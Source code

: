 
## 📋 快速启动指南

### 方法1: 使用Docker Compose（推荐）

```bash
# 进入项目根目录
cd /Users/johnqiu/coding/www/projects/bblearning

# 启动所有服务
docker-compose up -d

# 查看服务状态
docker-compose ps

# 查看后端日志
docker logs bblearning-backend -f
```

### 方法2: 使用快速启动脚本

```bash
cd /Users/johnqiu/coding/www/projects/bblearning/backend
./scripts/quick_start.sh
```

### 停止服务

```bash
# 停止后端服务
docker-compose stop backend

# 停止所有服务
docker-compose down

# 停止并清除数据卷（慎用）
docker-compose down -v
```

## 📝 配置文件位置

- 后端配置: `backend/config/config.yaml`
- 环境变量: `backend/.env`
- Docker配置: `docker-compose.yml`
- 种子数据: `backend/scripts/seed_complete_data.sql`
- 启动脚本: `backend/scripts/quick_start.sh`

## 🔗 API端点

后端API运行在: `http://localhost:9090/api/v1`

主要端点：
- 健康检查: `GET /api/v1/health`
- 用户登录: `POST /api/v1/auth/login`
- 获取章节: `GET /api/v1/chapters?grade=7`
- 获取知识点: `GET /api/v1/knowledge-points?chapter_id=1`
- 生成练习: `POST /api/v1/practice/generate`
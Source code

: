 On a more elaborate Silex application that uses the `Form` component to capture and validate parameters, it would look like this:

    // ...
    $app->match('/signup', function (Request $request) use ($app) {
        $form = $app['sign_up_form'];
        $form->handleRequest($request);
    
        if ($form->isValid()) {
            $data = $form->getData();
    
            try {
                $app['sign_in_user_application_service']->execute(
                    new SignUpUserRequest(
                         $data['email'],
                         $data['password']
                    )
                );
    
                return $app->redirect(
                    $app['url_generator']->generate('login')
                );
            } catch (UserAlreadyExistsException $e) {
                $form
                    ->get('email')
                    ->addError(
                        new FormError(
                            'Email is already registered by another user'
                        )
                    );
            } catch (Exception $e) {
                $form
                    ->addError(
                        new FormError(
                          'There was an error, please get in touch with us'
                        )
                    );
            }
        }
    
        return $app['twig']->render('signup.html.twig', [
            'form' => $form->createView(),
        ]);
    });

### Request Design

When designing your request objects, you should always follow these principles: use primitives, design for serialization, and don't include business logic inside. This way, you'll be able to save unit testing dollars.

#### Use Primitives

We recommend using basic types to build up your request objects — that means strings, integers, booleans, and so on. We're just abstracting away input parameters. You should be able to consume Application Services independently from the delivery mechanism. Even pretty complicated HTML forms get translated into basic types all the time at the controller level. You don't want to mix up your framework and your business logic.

# # # # #

• [WHAT IS EXPECTED]
Recopy the entries above in their entirety, exactly.

• [ANSWER]
Source code

: 
## 📋 快速启动指南

### 方法1: 使用Docker Compose（推荐）

```bash
# 进入项目根目录
cd /Users/johnqiu/coding/www/projects/bblearning

# 启动所有服务
docker-compose up -d

# 查看服务状态
docker-compose ps

# 查看后端日志
docker logs bblearning-backend -f
```

### 方法2: 使用快速启动脚本

```bash
cd /Users/johnqiu/coding/www/projects/bblearning/backend
./scripts/quick_start.sh
```

### 停止服务

```bash
# 停止后端服务
docker-compose stop backend

# 停止所有服务
docker-compose down

# 停止并清除数据卷（慎用）
docker-compose down -v
```

## 📝 配置文件位置

- 后端配置: `backend/config/config.yaml`
- 环境变量: `backend/.env`
- Docker配置: `docker-compose.yml`
- 种子数据: `backend/scripts/seed_complete_data.sql`
- 启动脚本: `backend/scripts/quick_start.sh`

## 🔗 API端点

后端API运行在: `http://localhost:9090/api/v1`

主要端点：
- 健康检查: `GET /api/v1/health`
- 用户登录: `POST /api/v1/auth/login`
- 获取章节: `GET /api/v1/chapters?grade=7`
- 获取知识点: `GET /api/v1/knowledge-points?chapter_id=1`
- 生成练习: `POST /api/v1/practice/generate`
Source code

: On a more elaborate Silex application that uses the `Form` component to capture and validate parameters, it would look like this:

    // ...
    $app->match('/signup', function (Request $request) use ($app) {
        $form = $app['sign_up_form'];
        $form->handleRequest($request);
    
        if ($form->isValid()) {
            $data = $form->getData();
    
            try {
                $app['sign_in_user_application_service']->execute(
                    new SignUpUserRequest(
                         $data['email'],
                         $data['password']
                    )
                );
    
                return $app->redirect(
                    $app['url_generator']->generate('login')
                );
            } catch (UserAlreadyExistsException $e) {
                $form
                    ->get('email')
                    ->addError(
                        new FormError(
                            'Email is already registered by another user'
                        )
                    );
            } catch (Exception $e) {
                $form
                    ->addError(
                        new FormError(
                          'There was an error, please get in touch with us'
                        )
                    );
            }
        }
    
        return $app['twig']->render('signup.html.twig', [
            'form' => $form->createView(),
        ]);
    });

### Request Design

When designing your request objects, you should always follow these principles: use primitives, design for serialization, and don't include business logic inside. This way, you'll be able to save unit testing dollars.

#### Use Primitives

We recommend using basic types to build up your request objects — that means strings, integers, booleans, and so on. We're just abstracting away input parameters. You should be able to consume Application Services independently from the delivery mechanism. Even pretty complicated HTML forms get translated into basic types all the time at the controller level. You don't want to mix up your framework and your business logic.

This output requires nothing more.